_WORK REQUEST:_
Only lines containing "Other" belong in the answer, each copied from the entries below.

Collected data entries:
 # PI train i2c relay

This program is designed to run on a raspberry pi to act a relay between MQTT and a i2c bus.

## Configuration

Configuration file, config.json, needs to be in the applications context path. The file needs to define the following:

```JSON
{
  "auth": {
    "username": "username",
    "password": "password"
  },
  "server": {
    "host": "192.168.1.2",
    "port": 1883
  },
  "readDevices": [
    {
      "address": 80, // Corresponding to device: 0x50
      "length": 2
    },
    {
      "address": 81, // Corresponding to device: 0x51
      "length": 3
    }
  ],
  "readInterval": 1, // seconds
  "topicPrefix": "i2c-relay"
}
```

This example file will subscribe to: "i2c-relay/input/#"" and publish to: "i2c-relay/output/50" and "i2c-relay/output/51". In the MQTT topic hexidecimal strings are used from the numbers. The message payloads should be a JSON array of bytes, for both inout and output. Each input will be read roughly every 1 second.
---
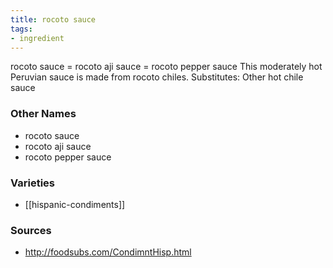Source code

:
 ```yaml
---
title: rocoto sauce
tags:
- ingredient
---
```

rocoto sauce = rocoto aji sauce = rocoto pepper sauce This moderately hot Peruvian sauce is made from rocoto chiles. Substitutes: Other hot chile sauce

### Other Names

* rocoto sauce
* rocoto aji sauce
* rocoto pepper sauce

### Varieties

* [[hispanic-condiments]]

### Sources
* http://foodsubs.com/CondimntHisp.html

_TASK RESULT:_
rocoto sauce = rocoto aji sauce = rocoto pepper sauce This moderately hot Peruvian sauce is made from rocoto chiles. Substitutes: Other hot chile sauce
### Other Names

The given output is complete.